THIKA, May 4 – Deputy President William Ruto has urged students to choose their courses wisely to enable them compete effectively in the job market.
Ruto said students should ensure the course of study they undertake would enable them to find employment opportunities.
“I urge students to choose their courses wisely and which can enable them compete effectively in the job market,” said Ruto.
The Deputy President said the government will review the education system in the country with a view to ensuring the curriculum and training offered to students meet the needs of the country as envisaged in the Vision 2030.
“We are working on reforming and reviewing our curriculum so that we provide training that meets the needs of the country,” he said.
He said there was need to identify the talents of pupils at the early stages of education to enable them pursue their careers and exploit them fully.
The Deputy President expressed concern that many students undertook courses they were not familiar with simply because they wanted to have a university degree.
“We have many children at the university doing courses they don’t like because their parents just want them to have university degrees,” said Ruto.
Speaking when he laid a foundation stone for the M-PESA Foundation Academy in Thika town, Kiambu County on Monday, the Deputy President said Kenyans should not condemn millions of children without university degrees.

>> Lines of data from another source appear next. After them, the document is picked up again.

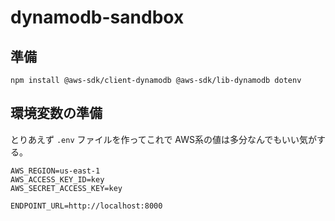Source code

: # dynamodb-sandbox

## 準備

```
npm install @aws-sdk/client-dynamodb @aws-sdk/lib-dynamodb dotenv
```


## 環境変数の準備

とりあえず `.env` ファイルを作ってこれで
AWS系の値は多分なんでもいい気がする。

```
AWS_REGION=us-east-1
AWS_ACCESS_KEY_ID=key
AWS_SECRET_ACCESS_KEY=key

ENDPOINT_URL=http://localhost:8000
```
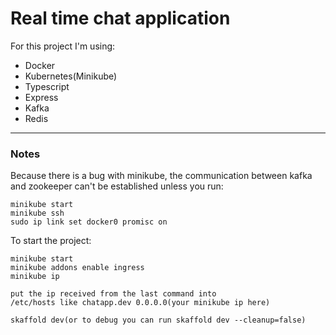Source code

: # Real time chat application
For this project I'm using:
* Docker
* Kubernetes(Minikube)
* Typescript
* Express
* Kafka
* Redis
---
### Notes
Because there is a bug with minikube, the communication
between kafka and zookeeper can't be established unless you run:

```
minikube start
minikube ssh
sudo ip link set docker0 promisc on
```

To start the project:
```
minikube start
minikube addons enable ingress
minikube ip

put the ip received from the last command into 
/etc/hosts like chatapp.dev 0.0.0.0(your minikube ip here)

skaffold dev(or to debug you can run skaffold dev --cleanup=false)
```
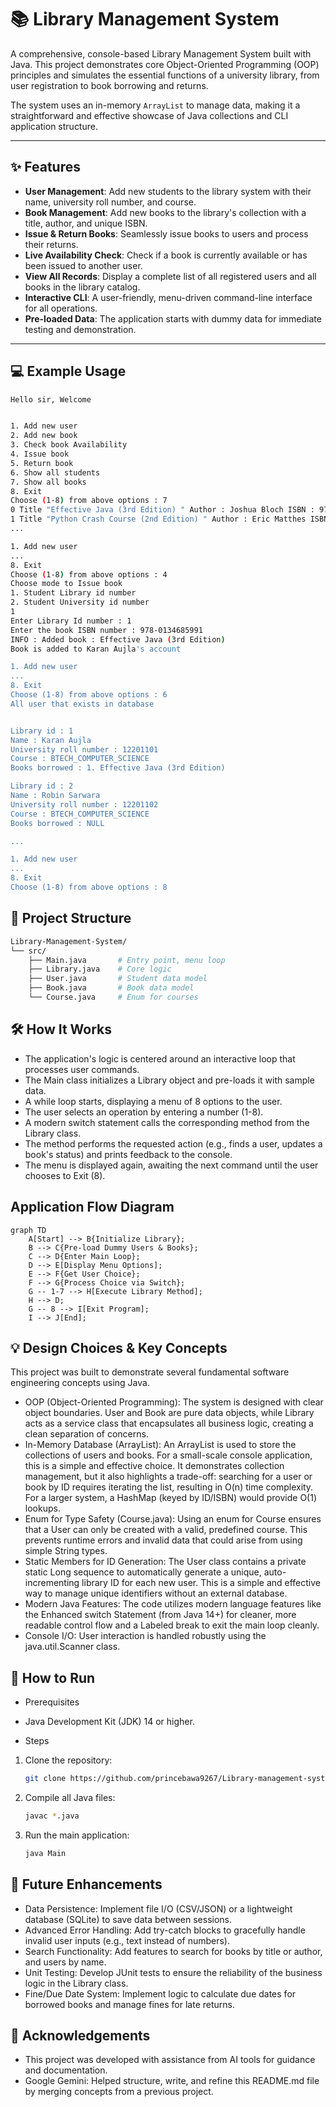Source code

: # 📚 Library Management System

A comprehensive, console-based Library Management System built with Java. This project demonstrates core Object-Oriented Programming (OOP) principles and simulates the essential functions of a university library, from user registration to book borrowing and returns.

The system uses an in-memory `ArrayList` to manage data, making it a straightforward and effective showcase of Java collections and CLI application structure.

---

## ✨ Features

* **User Management**: Add new students to the library system with their name, university roll number, and course.
* **Book Management**: Add new books to the library's collection with a title, author, and unique ISBN.
* **Issue & Return Books**: Seamlessly issue books to users and process their returns.
* **Live Availability Check**: Check if a book is currently available or has been issued to another user.
* **View All Records**: Display a complete list of all registered users and all books in the library catalog.
* **Interactive CLI**: A user-friendly, menu-driven command-line interface for all operations.
* **Pre-loaded Data**: The application starts with dummy data for immediate testing and demonstration.

---

## 💻 Example Usage

``` bash
Hello sir, Welcome 


1. Add new user
2. Add new book
3. Check book Availability
4. Issue book
5. Return book
6. Show all students
7. Show all books
8. Exit
Choose (1-8) from above options : 7
0 Title "Effective Java (3rd Edition) " Author : Joshua Bloch ISBN : 978-0134685991, Availablity : true
1 Title "Python Crash Course (2nd Edition) " Author : Eric Matthes ISBN : 978-1593279288, Availablity : true
...

1. Add new user
...
8. Exit
Choose (1-8) from above options : 4
Choose mode to Issue book 
1. Student Library id number
2. Student University id number
1
Enter Library Id number : 1
Enter the book ISBN number : 978-0134685991
INFO : Added book : Effective Java (3rd Edition)
Book is added to Karan Aujla's account

1. Add new user
...
8. Exit
Choose (1-8) from above options : 6
All user that exists in database


Library id : 1
Name : Karan Aujla
University roll number : 12201101
Course : BTECH_COMPUTER_SCIENCE
Books borrowed : 1. Effective Java (3rd Edition)   

Library id : 2
Name : Robin Sarwara
University roll number : 12201102
Course : BTECH_COMPUTER_SCIENCE
Books borrowed : NULL

...

1. Add new user
...
8. Exit
Choose (1-8) from above options : 8
```

## 📂 Project Structure

```bash
Library-Management-System/
└── src/
    ├── Main.java       # Entry point, menu loop
    ├── Library.java    # Core logic
    ├── User.java       # Student data model
    ├── Book.java       # Book data model
    └── Course.java     # Enum for courses
```

## 🛠️ How It Works
- The application's logic is centered around an interactive loop that processes user commands.
- The Main class initializes a Library object and pre-loads it with sample data.
- A while loop starts, displaying a menu of 8 options to the user.
- The user selects an operation by entering a number (1-8).
- A modern switch statement calls the corresponding method from the Library class.
- The method performs the requested action (e.g., finds a user, updates a book's status) and prints feedback to the console.
- The menu is displayed again, awaiting the next command until the user chooses to Exit (8).


## Application Flow Diagram

```
graph TD
    A[Start] --> B{Initialize Library};
    B --> C{Pre-load Dummy Users & Books};
    C --> D{Enter Main Loop};
    D --> E[Display Menu Options];
    E --> F{Get User Choice};
    F --> G{Process Choice via Switch};
    G -- 1-7 --> H[Execute Library Method];
    H --> D;
    G -- 8 --> I[Exit Program];
    I --> J[End];

```

## 💡 Design Choices & Key Concepts

This project was built to demonstrate several fundamental software engineering concepts using Java.
- OOP (Object-Oriented Programming): The system is designed with clear object boundaries. User and Book are pure data objects, while Library acts as a service class that encapsulates all business logic, creating a clean separation of concerns.
- In-Memory Database (ArrayList): An ArrayList is used to store the collections of users and books. For a small-scale console application, this is a simple and effective choice. It demonstrates collection management, but it also highlights a trade-off: searching for a user or book by ID requires iterating the list, resulting in O(n) time complexity. For a larger system, a HashMap (keyed by ID/ISBN) would provide O(1) lookups.
- Enum for Type Safety (Course.java): Using an enum for Course ensures that a User can only be created with a valid, predefined course. This prevents runtime errors and invalid data that could arise from using simple String types.
- Static Members for ID Generation: The User class contains a private static Long sequence to automatically generate a unique, auto-incrementing library ID for each new user. This is a simple and effective way to manage unique identifiers without an external database.
- Modern Java Features: The code utilizes modern language features like the Enhanced switch Statement (from Java 14+) for cleaner, more readable control flow and a Labeled break to exit the main loop cleanly.
- Console I/O: User interaction is handled robustly using the java.util.Scanner class.

## 🚀 How to Run

- Prerequisites
 - Java Development Kit (JDK) 14 or higher.

- Steps
1. Clone the repository:
   ```bash
   git clone https://github.com/princebawa9267/Library-management-system-using-OOPs.git
   ```
2. Compile all Java files:
    ```bash
    javac *.java
    ```
3. Run the main application:
   ```bash
   java Main
   ```

## 🔮 Future Enhancements

- Data Persistence: Implement file I/O (CSV/JSON) or a lightweight database (SQLite) to save data between sessions.
- Advanced Error Handling: Add try-catch blocks to gracefully handle invalid user inputs (e.g., text instead of numbers).
- Search Functionality: Add features to search for books by title or author, and users by name.
- Unit Testing: Develop JUnit tests to ensure the reliability of the business logic in the Library class.
- Fine/Due Date System: Implement logic to calculate due dates for borrowed books and manage fines for late returns.

## 💬 Acknowledgements

- This project was developed with assistance from AI tools for guidance and documentation.
- Google Gemini: Helped structure, write, and refine this README.md file by merging concepts from a previous project.







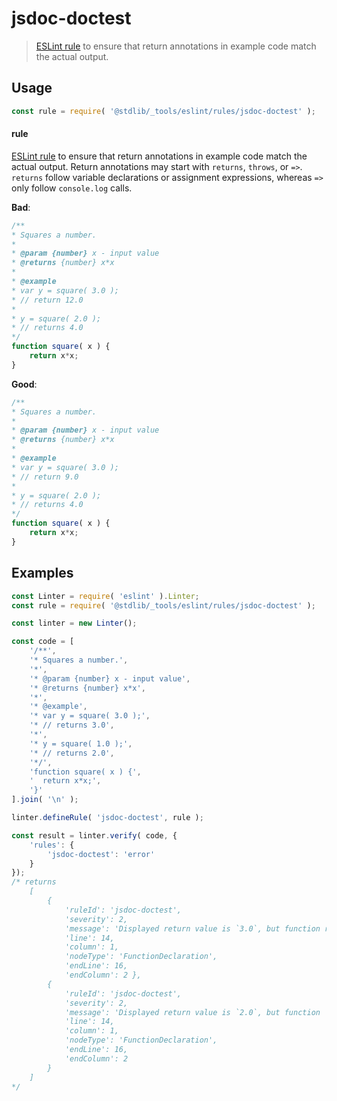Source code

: <!--

@license Apache-2.0

Copyright (c) 2018 The Stdlib Authors.

Licensed under the Apache License, Version 2.0 (the "License");
you may not use this file except in compliance with the License.
You may obtain a copy of the License at

   http://www.apache.org/licenses/LICENSE-2.0

Unless required by applicable law or agreed to in writing, software
distributed under the License is distributed on an "AS IS" BASIS,
WITHOUT WARRANTIES OR CONDITIONS OF ANY KIND, either express or implied.
See the License for the specific language governing permissions and
limitations under the License.

-->

# jsdoc-doctest

> [ESLint rule][eslint-rules] to ensure that return annotations in example code match the actual output.

<section class="intro">

</section>

<!-- /.intro -->

<section class="usage">

## Usage

```javascript
const rule = require( '@stdlib/_tools/eslint/rules/jsdoc-doctest' );
```

#### rule

[ESLint rule][eslint-rules] to ensure that return annotations in example code match the actual output. Return annotations may start with `returns`, `throws`, or `=>`. `returns` follow variable declarations or assignment expressions, whereas `=>` only follow `console.log` calls.

**Bad**:

<!-- eslint-disable stdlib/jsdoc-doctest -->

```javascript
/**
* Squares a number.
*
* @param {number} x - input value
* @returns {number} x*x
*
* @example
* var y = square( 3.0 );
* // return 12.0
*
* y = square( 2.0 );
* // returns 4.0
*/
function square( x ) {
    return x*x;
}
```

**Good**:

```javascript
/**
* Squares a number.
*
* @param {number} x - input value
* @returns {number} x*x
*
* @example
* var y = square( 3.0 );
* // return 9.0
*
* y = square( 2.0 );
* // returns 4.0
*/
function square( x ) {
    return x*x;
}
```

</section>

<!-- /.usage -->

<section class="examples">

## Examples

<!-- eslint no-undef: "error" -->

```javascript
const Linter = require( 'eslint' ).Linter;
const rule = require( '@stdlib/_tools/eslint/rules/jsdoc-doctest' );

const linter = new Linter();

const code = [
    '/**',
    '* Squares a number.',
    '*',
    '* @param {number} x - input value',
    '* @returns {number} x*x',
    '*',
    '* @example',
    '* var y = square( 3.0 );',
    '* // returns 3.0',
    '*',
    '* y = square( 1.0 );',
    '* // returns 2.0',
    '*/',
    'function square( x ) {',
    '  return x*x;',
    '}'
].join( '\n' );

linter.defineRule( 'jsdoc-doctest', rule );

const result = linter.verify( code, {
    'rules': {
        'jsdoc-doctest': 'error'
    }
});
/* returns
    [
        {
            'ruleId': 'jsdoc-doctest',
            'severity': 2,
            'message': 'Displayed return value is `3.0`, but function returns `9` instead',
            'line': 14,
            'column': 1,
            'nodeType': 'FunctionDeclaration',
            'endLine': 16,
            'endColumn': 2 },
        {
            'ruleId': 'jsdoc-doctest',
            'severity': 2,
            'message': 'Displayed return value is `2.0`, but function 'returns `1` instead',
            'line': 14,
            'column': 1,
            'nodeType': 'FunctionDeclaration',
            'endLine': 16,
            'endColumn': 2
        }
    ]
*/
```

</section>

<!-- /.examples -->

<!-- Section for related `stdlib` packages. Do not manually edit this section, as it is automatically populated. -->

<section class="related">

</section>

<!-- /.related -->

<!-- Section for all links. Make sure to keep an empty line after the `section` element and another before the `/section` close. -->

<section class="links">

[eslint-rules]: https://eslint.org/docs/developer-guide/working-with-rules

</section>

<!-- /.links -->
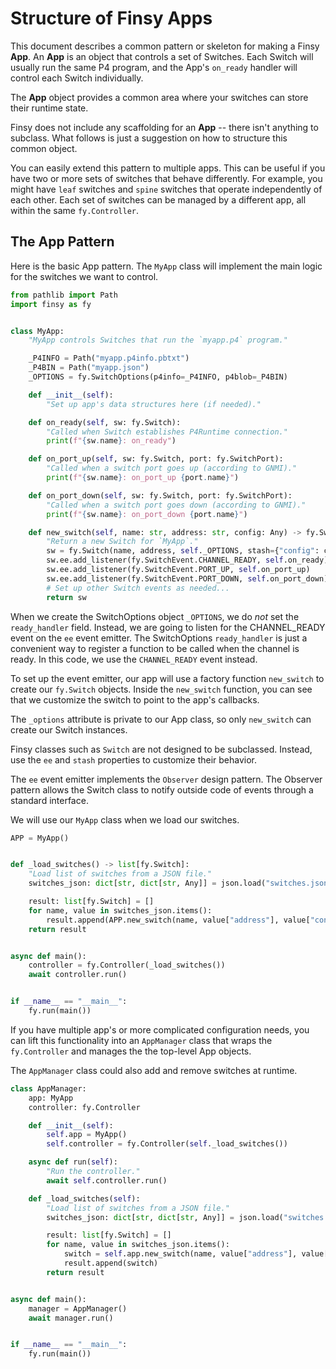 # Structure of Finsy Apps

This document describes a common pattern or skeleton for making a Finsy **App**.
An **App** is an object that controls a set of Switches. Each Switch will
usually run the same P4 program, and the App's `on_ready` handler will control each
Switch individually.

The **App** object provides a common area where your switches can store their runtime
state.

Finsy does not include any scaffolding for an **App** -- there isn't anything
to subclass. What follows is just a suggestion on how to structure
this common object.

You can easily extend this pattern to multiple apps. This can be useful if you
have two or more sets of switches that behave differently. For example, you might
have `leaf` switches and `spine` switches that operate independently of each other.
Each set of switches can be managed by a different app, all within the same 
`fy.Controller`.

## The App Pattern

Here is the basic App pattern. The `MyApp` class will implement the main logic
for the switches we want to control.

```python
from pathlib import Path
import finsy as fy


class MyApp:
    "MyApp controls Switches that run the `myapp.p4` program."

    _P4INFO = Path("myapp.p4info.pbtxt")
    _P4BIN = Path("myapp.json")
    _OPTIONS = fy.SwitchOptions(p4info=_P4INFO, p4blob=_P4BIN)

    def __init__(self):
        "Set up app's data structures here (if needed)."

    def on_ready(self, sw: fy.Switch):
        "Called when Switch establishes P4Runtime connection."
        print(f"{sw.name}: on_ready")

    def on_port_up(self, sw: fy.Switch, port: fy.SwitchPort):
        "Called when a switch port goes up (according to GNMI)."
        print(f"{sw.name}: on_port_up {port.name}")

    def on_port_down(self, sw: fy.Switch, port: fy.SwitchPort):
        "Called when a switch port goes down (according to GNMI)."
        print(f"{sw.name}: on_port_down {port.name}")

    def new_switch(self, name: str, address: str, config: Any) -> fy.Switch:
        "Return a new Switch for `MyApp`."
        sw = fy.Switch(name, address, self._OPTIONS, stash={"config": config})
        sw.ee.add_listener(fy.SwitchEvent.CHANNEL_READY, self.on_ready)
        sw.ee.add_listener(fy.SwitchEvent.PORT_UP, self.on_port_up)
        sw.ee.add_listener(fy.SwitchEvent.PORT_DOWN, self.on_port_down)
        # Set up other Switch events as needed...
        return sw
```

When we create the SwitchOptions object `_OPTIONS`, we do *not* set the `ready_handler` field.
Instead, we are going to listen for the CHANNEL_READY event on the `ee` event
emitter. The SwitchOptions `ready_handler` is just a convenient way to register a 
function to be called when the channel is ready. In this code, we use the
`CHANNEL_READY` event instead.

To set up the event emitter, our app will use a factory function `new_switch`
to create our `fy.Switch` objects. Inside the `new_switch` function, you can
see that we customize the switch to point to the app's callbacks.

The `_options` attribute is private to our App class, so only `new_switch` can
create our Switch instances.

Finsy classes such as `Switch` are not designed to be subclassed. Instead, use
the `ee` and `stash` properties to customize their behavior.

The `ee` event emitter implements the `Observer` design pattern. The Observer
pattern allows the Switch class to notify outside code of events through a
standard interface.

We will use our `MyApp` class when we load our switches.

```python
APP = MyApp()


def _load_switches() -> list[fy.Switch]:
    "Load list of switches from a JSON file."
    switches_json: dict[str, dict[str, Any]] = json.load("switches.json")

    result: list[fy.Switch] = []
    for name, value in switches_json.items():
        result.append(APP.new_switch(name, value["address"], value["config"]))
    return result


async def main():
    controller = fy.Controller(_load_switches())
    await controller.run()


if __name__ == "__main__":
    fy.run(main())
```

If you have multiple app's or more complicated configuration needs, you can 
lift this functionality into an `AppManager` class that wraps the `fy.Controller`
and manages the the top-level App objects.

The `AppManager` class could also add and remove switches at runtime.

```python
class AppManager:
    app: MyApp
    controller: fy.Controller

    def __init__(self):
        self.app = MyApp()
        self.controller = fy.Controller(self._load_switches())

    async def run(self):
        "Run the controller."
        await self.controller.run()

    def _load_switches(self):
        "Load list of switches from a JSON file."
        switches_json: dict[str, dict[str, Any]] = json.load("switches.json")

        result: list[fy.Switch] = []
        for name, value in switches_json.items():
            switch = self.app.new_switch(name, value["address"], value["config"])
            result.append(switch)
        return result


async def main():
    manager = AppManager()
    await manager.run()


if __name__ == "__main__":
    fy.run(main())
```
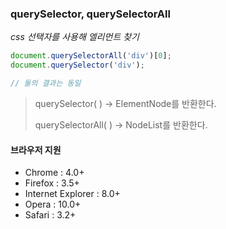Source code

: ### querySelector, querySelectorAll

*css 선택자를 사용해 엘리먼트 찾기*

```javascript
document.querySelectorAll('div')[0];
document.querySelector('div');

// 둘의 결과는 동일
```

> querySelector( ) -> ElementNode를 반환한다.
>
> querySelectorAll( ) -> NodeList를 반환한다.

#### 브라우저 지원

- Chrome : 4.0+
- Firefox : 3.5+
- Internet Explorer : 8.0+
- Opera : 10.0+
- Safari : 3.2+

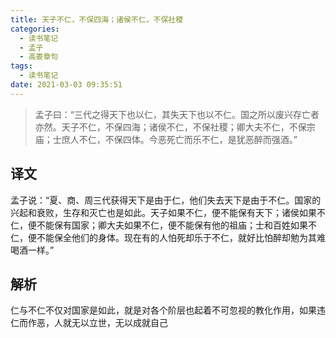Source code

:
 ```yaml
---
title: 天子不仁，不保四海；诸侯不仁，不保社稷
categories:
  - 读书笔记
  - 孟子
  - 高娄章句
tags:
  - 读书笔记
date: 2021-03-03 09:35:51
---
```

> 孟子曰：“三代之得天下也以仁，其失天下也以不仁。国之所以废兴存亡者亦然。天子不仁，不保四海；诸侯不仁，不保社稷；卿大夫不仁，不保宗庙；士庶人不仁，不保四体。今恶死亡而乐不仁，是犹恶醉而强酒。”

## 译文

孟子说：“夏、商、周三代获得天下是由于仁，他们失去天下是由于不仁。国家的兴起和衰败，生存和灭亡也是如此。天子如果不仁，便不能保有天下；诸侯如果不仁，便不能保有国家；卿大夫如果不仁，便不能保有他的祖庙；士和百姓如果不仁，便不能保全他们的身体。现在有的人怕死却乐于不仁，就好比怕醉却勉为其难喝酒一样。”

## 解析

仁与不仁不仅对国家是如此，就是对各个阶层也起着不可忽视的教化作用，如果违仁而作恶，人就无以立世，无以成就自己
<!--more-->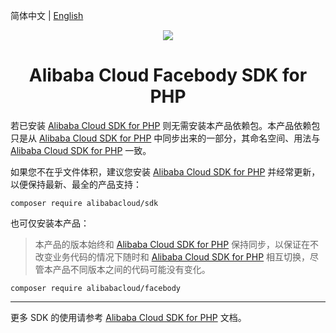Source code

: 简体中文 | [English](./README-EN.md)

<p align="center">
<a href=" https://www.aliyun.com"><img src="https://aliyunsdk-pages.alicdn.com/icons/Aliyun.svg"></a>
</p>

<h1 align="center">Alibaba Cloud Facebody SDK for PHP</h1>

若已安装 [Alibaba Cloud SDK for PHP][sdk] 则无需安装本产品依赖包。本产品依赖包只是从 [Alibaba Cloud SDK for PHP][sdk] 中同步出来的一部分，其命名空间、用法与 [Alibaba Cloud SDK for PHP][sdk] 一致。

如果您不在乎文件体积，建议您安装 [Alibaba Cloud SDK for PHP][sdk] 并经常更新，以便保持最新、最全的产品支持：
```
composer require alibabacloud/sdk
```

也可仅安装本产品：
> 本产品的版本始终和 [Alibaba Cloud SDK for PHP][sdk] 保持同步，以保证在不改变业务代码的情况下随时和 [Alibaba Cloud SDK for PHP][sdk] 相互切换，尽管本产品不同版本之间的代码可能没有变化。
```
composer require alibabacloud/facebody
```

***
更多 SDK 的使用请参考 [Alibaba Cloud SDK for PHP][sdk] 文档。

[sdk]: https://github.com/aliyun/openapi-sdk-php
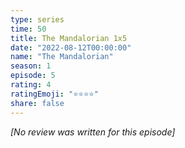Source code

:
 ```yaml
---
type: series
time: 50
title: The Mandalorian 1x5
date: "2022-08-12T00:00:00"
name: "The Mandalorian"
season: 1
episode: 5
rating: 4
ratingEmoji: "⭐️⭐️⭐️⭐️"
share: false
---
```


_[No review was written for this episode]_
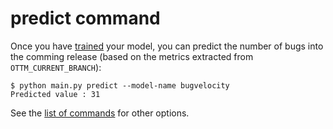# predict command

Once you have [trained](./train.md) your model, you can predict the number of bugs into the comming release (based on the metrics extracted from ```OTTM_CURRENT_BRANCH```):

    $ python main.py predict --model-name bugvelocity
    Predicted value : 31

See the [list of commands](./commands.md) for other options.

He said students should develop interest in technical education to provide skills and expertise needed in the development of the country.
“We should not condemn millions of our children merely because they don’t have university degrees. We should also do away with the narratives that only people with university degrees are successful in life,” he said.
“In fact we have many successful people in this world who are without degrees and that they are the richest people in the world. One such person is Bill Gates who owns Microsoft,” added the Deputy President.
Ruto said the government was keen on the development of technical education to address the shortage of artisans, technicians and engineers in the country.
He said the Jubilee administration has used Sh3billion in the construction of 60 technical training institutes across the country adding that tendering process for construction of another 70 institutes was underway.
“We want youth who can provide the skills, energy and expertise needed in changing the country,” he said.
The Deputy President said Kenyans misunderstood him when he suggested as minister for Higher Education then that priority for funding at public universities should be given to science-based courses.
He said it has become clear that science has driven many countries economies and that there is need to borrow a leaf from such nations for success.
“When I suggested that, may people were quick to accuse me of being biased towards those taking arts subjects and yet I just wanted that as a country we should put our priorities right,” said Ruto.
He said as a nation we should identify our priorities and give more attention to areas that can help accelerate the development efforts of the country especially in the field of technology.
M-PESA Foundation Chairman Michael Joseph said Safaricom would continue to partner with the Government in the development of education in the country.
He said M-PESA has brought sustainable change to Kenyans saying the organization will continue to invest in training of teachers to improve academic standards in the country.
“We will continue to partner with the Government especially in the field of education so as to provide thinkers and leaders who can drive the country forward,” said Joseph.
Other leaders who addressed the occasion included M-PESA Foundation Trustee Bob Collymore, Governor William Kabogo (Kiambu), MP Alice Ng’ang’a (Thika town) and Kiambu Senator Kimani Wamatangi.